> **Task goal**
Among the records below, find the lines that contain "manage" and copy each of them.

> **Available data**
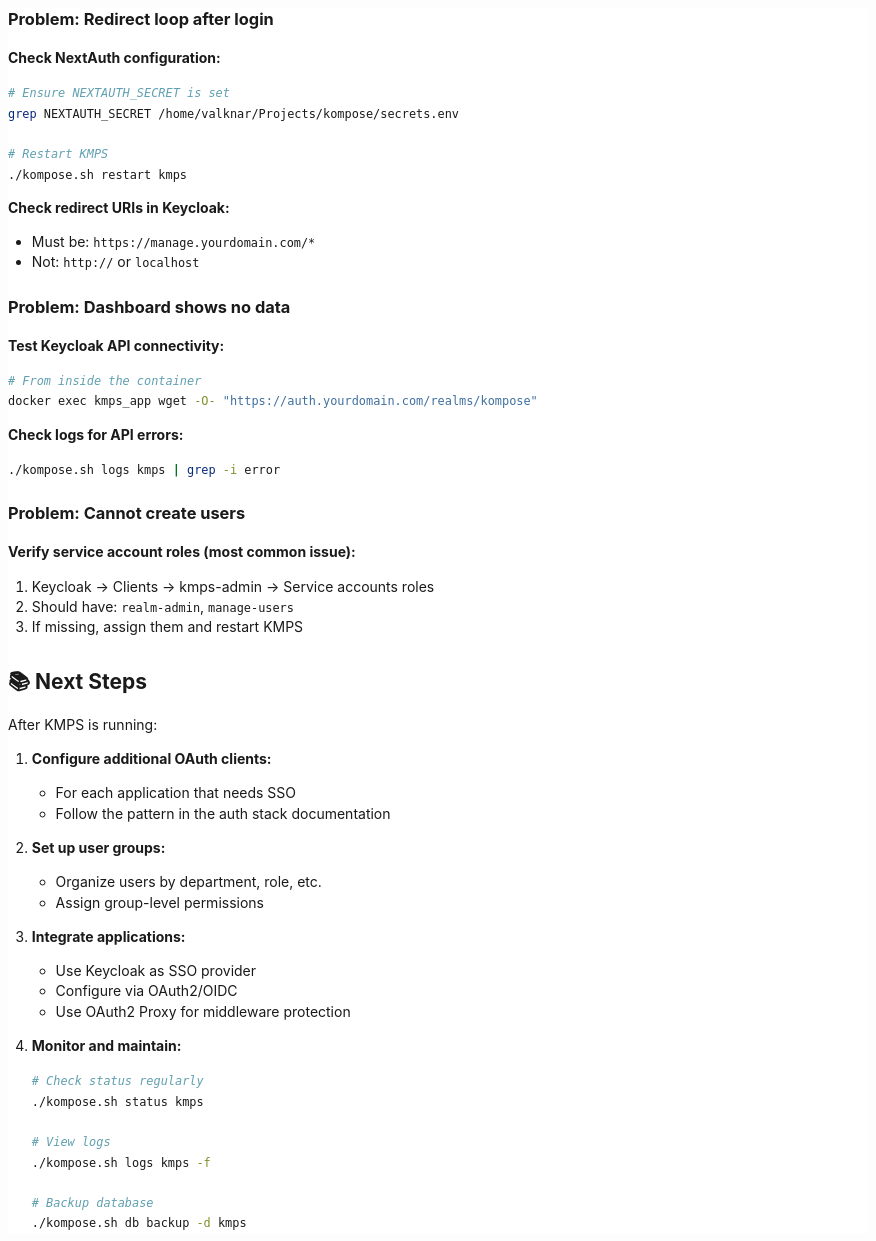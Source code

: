 ### Problem: Redirect loop after login

**Check NextAuth configuration:**
```bash
# Ensure NEXTAUTH_SECRET is set
grep NEXTAUTH_SECRET /home/valknar/Projects/kompose/secrets.env

# Restart KMPS
./kompose.sh restart kmps
```

**Check redirect URIs in Keycloak:**
- Must be: `https://manage.yourdomain.com/*`
- Not: `http://` or `localhost`

### Problem: Dashboard shows no data

**Test Keycloak API connectivity:**
```bash
# From inside the container
docker exec kmps_app wget -O- "https://auth.yourdomain.com/realms/kompose"
```

**Check logs for API errors:**
```bash
./kompose.sh logs kmps | grep -i error
```

### Problem: Cannot create users

**Verify service account roles (most common issue):**
1. Keycloak → Clients → kmps-admin → Service accounts roles
2. Should have: `realm-admin`, `manage-users`
3. If missing, assign them and restart KMPS

## 📚 Next Steps

After KMPS is running:

1. **Configure additional OAuth clients:**
   - For each application that needs SSO
   - Follow the pattern in the auth stack documentation

2. **Set up user groups:**
   - Organize users by department, role, etc.
   - Assign group-level permissions

3. **Integrate applications:**
   - Use Keycloak as SSO provider
   - Configure via OAuth2/OIDC
   - Use OAuth2 Proxy for middleware protection

4. **Monitor and maintain:**
   ```bash
   # Check status regularly
   ./kompose.sh status kmps
   
   # View logs
   ./kompose.sh logs kmps -f
   
   # Backup database
   ./kompose.sh db backup -d kmps
   ```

> **Task result**
- Must be: `https://manage.yourdomain.com/*`
2. Should have: `realm-admin`, `manage-users`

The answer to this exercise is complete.